**Activity**
Print out the entries that follow exactly, missing none.

**Information**
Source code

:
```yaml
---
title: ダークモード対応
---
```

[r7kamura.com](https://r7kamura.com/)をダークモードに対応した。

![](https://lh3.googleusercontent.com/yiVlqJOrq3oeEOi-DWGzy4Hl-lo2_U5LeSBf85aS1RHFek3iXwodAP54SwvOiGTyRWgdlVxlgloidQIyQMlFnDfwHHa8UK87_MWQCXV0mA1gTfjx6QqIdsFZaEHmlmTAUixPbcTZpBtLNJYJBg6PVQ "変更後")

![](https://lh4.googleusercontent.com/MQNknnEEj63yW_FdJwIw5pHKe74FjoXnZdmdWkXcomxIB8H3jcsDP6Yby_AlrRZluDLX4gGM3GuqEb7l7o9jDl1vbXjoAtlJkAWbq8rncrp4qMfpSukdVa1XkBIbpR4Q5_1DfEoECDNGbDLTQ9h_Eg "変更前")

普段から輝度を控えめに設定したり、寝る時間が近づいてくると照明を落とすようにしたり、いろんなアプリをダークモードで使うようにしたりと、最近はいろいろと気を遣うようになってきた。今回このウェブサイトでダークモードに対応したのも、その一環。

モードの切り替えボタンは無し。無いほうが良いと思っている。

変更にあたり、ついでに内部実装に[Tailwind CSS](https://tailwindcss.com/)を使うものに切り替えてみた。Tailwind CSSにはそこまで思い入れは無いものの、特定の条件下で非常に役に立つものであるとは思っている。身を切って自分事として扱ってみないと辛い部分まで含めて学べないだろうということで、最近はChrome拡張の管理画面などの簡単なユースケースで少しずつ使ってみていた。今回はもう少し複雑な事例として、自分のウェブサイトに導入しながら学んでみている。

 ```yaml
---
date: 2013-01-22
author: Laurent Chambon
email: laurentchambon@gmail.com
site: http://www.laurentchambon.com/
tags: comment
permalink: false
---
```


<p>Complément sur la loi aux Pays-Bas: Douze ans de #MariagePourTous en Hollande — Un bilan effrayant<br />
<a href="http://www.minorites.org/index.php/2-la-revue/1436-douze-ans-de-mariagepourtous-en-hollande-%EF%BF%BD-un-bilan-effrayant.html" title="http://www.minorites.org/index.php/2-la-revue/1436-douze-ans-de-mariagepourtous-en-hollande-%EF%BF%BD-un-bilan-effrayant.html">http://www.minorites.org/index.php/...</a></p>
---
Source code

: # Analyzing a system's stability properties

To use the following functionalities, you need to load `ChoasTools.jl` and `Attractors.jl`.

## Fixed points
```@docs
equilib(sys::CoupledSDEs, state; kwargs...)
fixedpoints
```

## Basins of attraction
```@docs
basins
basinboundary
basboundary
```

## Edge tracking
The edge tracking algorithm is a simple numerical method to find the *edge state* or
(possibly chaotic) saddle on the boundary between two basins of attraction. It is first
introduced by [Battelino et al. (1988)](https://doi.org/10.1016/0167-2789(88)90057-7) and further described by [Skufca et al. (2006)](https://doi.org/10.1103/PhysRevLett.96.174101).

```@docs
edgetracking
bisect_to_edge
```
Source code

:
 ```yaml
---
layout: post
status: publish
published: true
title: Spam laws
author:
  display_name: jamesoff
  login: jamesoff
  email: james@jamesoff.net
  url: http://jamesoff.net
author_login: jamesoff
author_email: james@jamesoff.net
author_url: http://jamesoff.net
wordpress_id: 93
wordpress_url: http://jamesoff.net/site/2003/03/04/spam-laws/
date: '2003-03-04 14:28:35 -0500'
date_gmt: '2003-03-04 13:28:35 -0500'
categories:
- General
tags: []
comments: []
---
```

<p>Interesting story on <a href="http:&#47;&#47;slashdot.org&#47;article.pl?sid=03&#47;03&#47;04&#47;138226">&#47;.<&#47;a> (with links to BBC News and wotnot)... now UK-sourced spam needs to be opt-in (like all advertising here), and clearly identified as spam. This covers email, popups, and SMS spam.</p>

**Task response**
Source code

:
```yaml
---
title: ダークモード対応
---
```

[r7kamura.com](https://r7kamura.com/)をダークモードに対応した。

![](https://lh3.googleusercontent.com/yiVlqJOrq3oeEOi-DWGzy4Hl-lo2_U5LeSBf85aS1RHFek3iXwodAP54SwvOiGTyRWgdlVxlgloidQIyQMlFnDfwHHa8UK87_MWQCXV0mA1gTfjx6QqIdsFZaEHmlmTAUixPbcTZpBtLNJYJBg6PVQ "変更後")

![](https://lh4.googleusercontent.com/MQNknnEEj63yW_FdJwIw5pHKe74FjoXnZdmdWkXcomxIB8H3jcsDP6Yby_AlrRZluDLX4gGM3GuqEb7l7o9jDl1vbXjoAtlJkAWbq8rncrp4qMfpSukdVa1XkBIbpR4Q5_1DfEoECDNGbDLTQ9h_Eg "変更前")

普段から輝度を控えめに設定したり、寝る時間が近づいてくると照明を落とすようにしたり、いろんなアプリをダークモードで使うようにしたりと、最近はいろいろと気を遣うようになってきた。今回このウェブサイトでダークモードに対応したのも、その一環。

モードの切り替えボタンは無し。無いほうが良いと思っている。

変更にあたり、ついでに内部実装に[Tailwind CSS](https://tailwindcss.com/)を使うものに切り替えてみた。Tailwind CSSにはそこまで思い入れは無いものの、特定の条件下で非常に役に立つものであるとは思っている。身を切って自分事として扱ってみないと辛い部分まで含めて学べないだろうということで、最近はChrome拡張の管理画面などの簡単なユースケースで少しずつ使ってみていた。今回はもう少し複雑な事例として、自分のウェブサイトに導入しながら学んでみている。

 ```yaml
---
date: 2013-01-22
author: Laurent Chambon
email: laurentchambon@gmail.com
site: http://www.laurentchambon.com/
tags: comment
permalink: false
---
```


<p>Complément sur la loi aux Pays-Bas: Douze ans de #MariagePourTous en Hollande — Un bilan effrayant<br />
<a href="http://www.minorites.org/index.php/2-la-revue/1436-douze-ans-de-mariagepourtous-en-hollande-%EF%BF%BD-un-bilan-effrayant.html" title="http://www.minorites.org/index.php/2-la-revue/1436-douze-ans-de-mariagepourtous-en-hollande-%EF%BF%BD-un-bilan-effrayant.html">http://www.minorites.org/index.php/...</a></p>
---
Source code

: # Analyzing a system's stability properties

To use the following functionalities, you need to load `ChoasTools.jl` and `Attractors.jl`.

## Fixed points
```@docs
equilib(sys::CoupledSDEs, state; kwargs...)
fixedpoints
```

## Basins of attraction
```@docs
basins
basinboundary
basboundary
```

## Edge tracking
The edge tracking algorithm is a simple numerical method to find the *edge state* or
(possibly chaotic) saddle on the boundary between two basins of attraction. It is first
introduced by [Battelino et al. (1988)](https://doi.org/10.1016/0167-2789(88)90057-7) and further described by [Skufca et al. (2006)](https://doi.org/10.1103/PhysRevLett.96.174101).

```@docs
edgetracking
bisect_to_edge
```
Source code

:
 ```yaml
---
layout: post
status: publish
published: true
title: Spam laws
author:
  display_name: jamesoff
  login: jamesoff
  email: james@jamesoff.net
  url: http://jamesoff.net
author_login: jamesoff
author_email: james@jamesoff.net
author_url: http://jamesoff.net
wordpress_id: 93
wordpress_url: http://jamesoff.net/site/2003/03/04/spam-laws/
date: '2003-03-04 14:28:35 -0500'
date_gmt: '2003-03-04 13:28:35 -0500'
categories:
- General
tags: []
comments: []
---
```

<p>Interesting story on <a href="http:&#47;&#47;slashdot.org&#47;article.pl?sid=03&#47;03&#47;04&#47;138226">&#47;.<&#47;a> (with links to BBC News and wotnot)... now UK-sourced spam needs to be opt-in (like all advertising here), and clearly identified as spam. This covers email, popups, and SMS spam.</p>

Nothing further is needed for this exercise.